* **Task prompt**
From the entries that follow, work out how many lines contain "using". Write the number only.

[[ Material provided open ]]

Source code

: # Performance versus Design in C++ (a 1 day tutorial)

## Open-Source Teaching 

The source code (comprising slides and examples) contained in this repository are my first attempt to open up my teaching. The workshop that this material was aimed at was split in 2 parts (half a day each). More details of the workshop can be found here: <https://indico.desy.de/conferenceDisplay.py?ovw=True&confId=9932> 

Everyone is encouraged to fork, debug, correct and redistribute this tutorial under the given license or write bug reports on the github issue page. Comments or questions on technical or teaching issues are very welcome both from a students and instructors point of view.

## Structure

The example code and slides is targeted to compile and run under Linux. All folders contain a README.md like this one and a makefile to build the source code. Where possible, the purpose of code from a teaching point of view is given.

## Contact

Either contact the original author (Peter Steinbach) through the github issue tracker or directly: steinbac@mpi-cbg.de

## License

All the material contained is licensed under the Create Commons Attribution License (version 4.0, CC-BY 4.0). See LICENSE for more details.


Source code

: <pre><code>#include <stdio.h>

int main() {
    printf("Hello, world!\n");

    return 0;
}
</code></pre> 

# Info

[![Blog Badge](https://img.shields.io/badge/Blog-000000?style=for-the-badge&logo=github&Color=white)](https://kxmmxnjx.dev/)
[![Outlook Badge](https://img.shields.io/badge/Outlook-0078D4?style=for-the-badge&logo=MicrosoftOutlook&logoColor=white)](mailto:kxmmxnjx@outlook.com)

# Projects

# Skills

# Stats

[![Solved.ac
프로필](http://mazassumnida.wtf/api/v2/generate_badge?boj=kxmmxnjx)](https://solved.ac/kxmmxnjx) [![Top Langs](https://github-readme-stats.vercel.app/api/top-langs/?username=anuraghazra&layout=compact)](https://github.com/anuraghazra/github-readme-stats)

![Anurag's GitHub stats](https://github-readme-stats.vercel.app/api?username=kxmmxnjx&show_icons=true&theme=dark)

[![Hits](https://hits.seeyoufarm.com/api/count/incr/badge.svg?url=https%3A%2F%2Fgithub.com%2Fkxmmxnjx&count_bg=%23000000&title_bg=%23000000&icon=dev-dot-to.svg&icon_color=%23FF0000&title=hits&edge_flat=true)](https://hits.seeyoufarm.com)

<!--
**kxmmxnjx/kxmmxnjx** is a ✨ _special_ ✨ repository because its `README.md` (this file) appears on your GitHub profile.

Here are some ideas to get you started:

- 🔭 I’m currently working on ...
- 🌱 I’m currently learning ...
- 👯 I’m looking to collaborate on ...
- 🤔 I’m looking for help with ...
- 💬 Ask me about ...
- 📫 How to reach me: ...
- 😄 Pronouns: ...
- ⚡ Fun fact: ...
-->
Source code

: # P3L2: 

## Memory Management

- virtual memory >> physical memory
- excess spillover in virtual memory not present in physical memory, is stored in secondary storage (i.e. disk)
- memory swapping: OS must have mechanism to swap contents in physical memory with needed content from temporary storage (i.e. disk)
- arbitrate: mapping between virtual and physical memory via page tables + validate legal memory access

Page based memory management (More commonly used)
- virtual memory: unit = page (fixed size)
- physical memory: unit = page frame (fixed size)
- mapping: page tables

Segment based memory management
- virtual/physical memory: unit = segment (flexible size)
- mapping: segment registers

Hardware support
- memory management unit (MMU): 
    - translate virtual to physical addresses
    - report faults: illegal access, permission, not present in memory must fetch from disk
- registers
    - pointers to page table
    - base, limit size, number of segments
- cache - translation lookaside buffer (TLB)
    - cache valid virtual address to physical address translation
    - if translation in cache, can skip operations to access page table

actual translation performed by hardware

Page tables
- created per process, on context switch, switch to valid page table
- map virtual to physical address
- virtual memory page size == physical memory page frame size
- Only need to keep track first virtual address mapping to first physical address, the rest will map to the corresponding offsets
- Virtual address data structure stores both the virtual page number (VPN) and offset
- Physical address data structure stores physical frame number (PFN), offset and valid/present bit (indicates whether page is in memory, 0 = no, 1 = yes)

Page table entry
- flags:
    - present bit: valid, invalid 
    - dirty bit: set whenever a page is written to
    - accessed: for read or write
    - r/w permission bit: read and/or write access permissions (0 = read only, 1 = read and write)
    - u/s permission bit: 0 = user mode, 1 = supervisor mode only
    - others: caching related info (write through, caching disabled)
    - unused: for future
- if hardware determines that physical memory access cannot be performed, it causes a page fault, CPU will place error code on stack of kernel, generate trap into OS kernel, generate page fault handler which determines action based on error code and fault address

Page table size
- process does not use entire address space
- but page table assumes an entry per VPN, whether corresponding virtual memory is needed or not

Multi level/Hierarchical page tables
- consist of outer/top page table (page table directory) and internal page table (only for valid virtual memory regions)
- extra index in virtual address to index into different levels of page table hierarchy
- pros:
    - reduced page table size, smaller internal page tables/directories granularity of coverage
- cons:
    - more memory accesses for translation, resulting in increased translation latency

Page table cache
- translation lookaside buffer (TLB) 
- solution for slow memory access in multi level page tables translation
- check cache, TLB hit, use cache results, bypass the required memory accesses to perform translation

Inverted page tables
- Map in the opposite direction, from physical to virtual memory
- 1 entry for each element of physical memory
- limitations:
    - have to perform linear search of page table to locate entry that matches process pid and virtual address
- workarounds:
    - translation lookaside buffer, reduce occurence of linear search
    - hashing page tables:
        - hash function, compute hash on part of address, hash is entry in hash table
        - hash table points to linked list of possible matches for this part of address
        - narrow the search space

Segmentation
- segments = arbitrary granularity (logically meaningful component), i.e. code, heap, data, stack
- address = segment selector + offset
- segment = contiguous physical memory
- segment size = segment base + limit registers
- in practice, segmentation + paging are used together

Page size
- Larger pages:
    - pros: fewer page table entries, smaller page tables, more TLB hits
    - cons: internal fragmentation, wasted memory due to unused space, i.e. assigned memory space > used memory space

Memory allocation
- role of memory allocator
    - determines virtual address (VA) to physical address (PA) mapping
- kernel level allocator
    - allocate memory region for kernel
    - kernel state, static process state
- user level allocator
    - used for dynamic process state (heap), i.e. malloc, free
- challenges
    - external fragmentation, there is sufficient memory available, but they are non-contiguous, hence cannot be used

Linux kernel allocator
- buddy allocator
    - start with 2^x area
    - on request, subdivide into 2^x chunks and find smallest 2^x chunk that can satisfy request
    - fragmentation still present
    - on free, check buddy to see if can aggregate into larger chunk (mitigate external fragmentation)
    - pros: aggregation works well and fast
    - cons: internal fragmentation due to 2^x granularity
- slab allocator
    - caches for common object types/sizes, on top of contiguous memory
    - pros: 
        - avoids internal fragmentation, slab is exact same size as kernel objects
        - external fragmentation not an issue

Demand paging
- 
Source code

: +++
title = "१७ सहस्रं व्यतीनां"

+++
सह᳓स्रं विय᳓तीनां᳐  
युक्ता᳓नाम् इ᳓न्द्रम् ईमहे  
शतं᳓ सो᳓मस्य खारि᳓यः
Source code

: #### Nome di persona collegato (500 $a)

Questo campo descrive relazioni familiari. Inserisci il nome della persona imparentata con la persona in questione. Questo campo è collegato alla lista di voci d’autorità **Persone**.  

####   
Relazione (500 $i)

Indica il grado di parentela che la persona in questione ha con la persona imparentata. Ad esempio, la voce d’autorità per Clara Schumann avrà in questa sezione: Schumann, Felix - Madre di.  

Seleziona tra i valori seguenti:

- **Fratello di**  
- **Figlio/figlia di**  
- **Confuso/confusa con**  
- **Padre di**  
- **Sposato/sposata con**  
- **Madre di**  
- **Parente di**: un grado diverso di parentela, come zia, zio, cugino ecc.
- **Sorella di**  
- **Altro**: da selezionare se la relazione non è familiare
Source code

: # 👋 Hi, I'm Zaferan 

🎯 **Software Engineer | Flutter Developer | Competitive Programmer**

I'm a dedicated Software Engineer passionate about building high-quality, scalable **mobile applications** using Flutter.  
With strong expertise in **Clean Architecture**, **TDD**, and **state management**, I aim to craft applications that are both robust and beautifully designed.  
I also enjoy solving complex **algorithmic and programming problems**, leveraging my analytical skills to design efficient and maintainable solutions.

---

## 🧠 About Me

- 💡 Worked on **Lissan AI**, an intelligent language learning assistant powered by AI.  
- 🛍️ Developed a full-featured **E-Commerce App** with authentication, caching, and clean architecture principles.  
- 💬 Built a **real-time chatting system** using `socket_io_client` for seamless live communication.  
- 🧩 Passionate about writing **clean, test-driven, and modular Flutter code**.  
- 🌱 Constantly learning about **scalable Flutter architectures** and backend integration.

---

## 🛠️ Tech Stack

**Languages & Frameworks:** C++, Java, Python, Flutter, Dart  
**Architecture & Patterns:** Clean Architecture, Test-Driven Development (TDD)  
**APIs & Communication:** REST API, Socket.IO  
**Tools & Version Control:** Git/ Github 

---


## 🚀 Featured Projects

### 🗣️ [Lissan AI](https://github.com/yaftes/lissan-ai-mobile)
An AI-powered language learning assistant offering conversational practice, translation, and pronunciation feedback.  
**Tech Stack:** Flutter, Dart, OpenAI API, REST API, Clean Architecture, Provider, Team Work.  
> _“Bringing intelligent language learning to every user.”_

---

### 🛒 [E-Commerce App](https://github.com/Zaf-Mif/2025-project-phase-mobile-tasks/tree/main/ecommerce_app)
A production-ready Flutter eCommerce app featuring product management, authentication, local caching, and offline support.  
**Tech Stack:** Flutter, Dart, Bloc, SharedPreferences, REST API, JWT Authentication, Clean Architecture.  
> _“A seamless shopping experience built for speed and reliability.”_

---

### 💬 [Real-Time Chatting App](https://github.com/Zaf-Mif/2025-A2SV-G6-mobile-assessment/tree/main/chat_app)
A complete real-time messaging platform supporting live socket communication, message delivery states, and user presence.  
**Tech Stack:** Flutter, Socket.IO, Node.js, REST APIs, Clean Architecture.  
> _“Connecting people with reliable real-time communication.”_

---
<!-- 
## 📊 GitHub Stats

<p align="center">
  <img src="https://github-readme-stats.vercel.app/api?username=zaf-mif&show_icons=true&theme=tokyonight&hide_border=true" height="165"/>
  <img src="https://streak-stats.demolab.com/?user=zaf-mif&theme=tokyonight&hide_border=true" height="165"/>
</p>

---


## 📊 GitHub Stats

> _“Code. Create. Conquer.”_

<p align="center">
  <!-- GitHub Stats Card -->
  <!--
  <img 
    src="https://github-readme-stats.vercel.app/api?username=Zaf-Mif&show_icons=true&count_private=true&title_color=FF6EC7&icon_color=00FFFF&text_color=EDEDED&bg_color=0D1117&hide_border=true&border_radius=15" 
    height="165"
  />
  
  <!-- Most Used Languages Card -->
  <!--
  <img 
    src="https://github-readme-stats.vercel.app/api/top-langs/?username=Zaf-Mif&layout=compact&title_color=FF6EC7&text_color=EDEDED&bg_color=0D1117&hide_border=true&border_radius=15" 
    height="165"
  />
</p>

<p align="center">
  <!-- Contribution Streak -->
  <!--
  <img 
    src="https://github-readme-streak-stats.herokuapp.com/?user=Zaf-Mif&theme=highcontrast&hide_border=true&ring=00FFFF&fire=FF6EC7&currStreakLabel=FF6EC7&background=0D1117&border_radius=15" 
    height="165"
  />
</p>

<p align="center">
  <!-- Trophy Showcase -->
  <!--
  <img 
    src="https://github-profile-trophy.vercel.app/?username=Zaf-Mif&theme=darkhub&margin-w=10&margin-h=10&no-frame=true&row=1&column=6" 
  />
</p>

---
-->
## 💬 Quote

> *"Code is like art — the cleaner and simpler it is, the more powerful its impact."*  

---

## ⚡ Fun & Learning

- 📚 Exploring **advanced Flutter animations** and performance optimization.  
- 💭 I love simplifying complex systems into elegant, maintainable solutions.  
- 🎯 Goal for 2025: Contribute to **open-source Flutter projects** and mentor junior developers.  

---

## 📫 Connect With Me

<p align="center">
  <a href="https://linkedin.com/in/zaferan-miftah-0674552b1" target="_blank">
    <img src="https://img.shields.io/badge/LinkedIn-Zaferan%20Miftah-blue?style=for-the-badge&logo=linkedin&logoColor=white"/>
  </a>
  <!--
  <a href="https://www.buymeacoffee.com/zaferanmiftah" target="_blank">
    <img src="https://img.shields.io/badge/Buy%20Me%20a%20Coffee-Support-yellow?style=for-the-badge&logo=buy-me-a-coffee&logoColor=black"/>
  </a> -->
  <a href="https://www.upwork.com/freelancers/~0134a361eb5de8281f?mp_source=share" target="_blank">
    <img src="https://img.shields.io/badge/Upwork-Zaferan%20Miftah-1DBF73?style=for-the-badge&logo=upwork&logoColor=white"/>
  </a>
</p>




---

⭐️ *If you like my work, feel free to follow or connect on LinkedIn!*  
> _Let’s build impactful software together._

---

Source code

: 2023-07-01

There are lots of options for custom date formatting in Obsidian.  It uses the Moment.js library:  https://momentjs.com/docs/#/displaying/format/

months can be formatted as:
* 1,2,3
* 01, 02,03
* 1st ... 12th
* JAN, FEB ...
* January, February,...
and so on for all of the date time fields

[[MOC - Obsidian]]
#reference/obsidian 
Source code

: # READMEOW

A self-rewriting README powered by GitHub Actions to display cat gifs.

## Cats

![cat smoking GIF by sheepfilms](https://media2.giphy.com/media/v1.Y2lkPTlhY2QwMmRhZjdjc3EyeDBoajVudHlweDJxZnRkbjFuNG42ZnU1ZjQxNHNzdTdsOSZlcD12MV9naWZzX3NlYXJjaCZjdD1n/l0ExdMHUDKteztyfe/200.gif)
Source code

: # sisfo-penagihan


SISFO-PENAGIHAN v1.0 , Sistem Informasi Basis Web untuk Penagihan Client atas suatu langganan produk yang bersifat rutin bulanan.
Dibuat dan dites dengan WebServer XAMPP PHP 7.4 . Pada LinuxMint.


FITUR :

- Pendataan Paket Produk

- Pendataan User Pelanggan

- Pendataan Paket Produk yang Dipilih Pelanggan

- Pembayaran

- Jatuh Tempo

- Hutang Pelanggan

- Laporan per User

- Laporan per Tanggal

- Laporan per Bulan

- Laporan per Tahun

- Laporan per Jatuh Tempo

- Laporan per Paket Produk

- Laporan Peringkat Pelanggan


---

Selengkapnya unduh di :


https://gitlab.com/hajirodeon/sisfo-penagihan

[[ Material provided closed ]]

* **Task solution**
2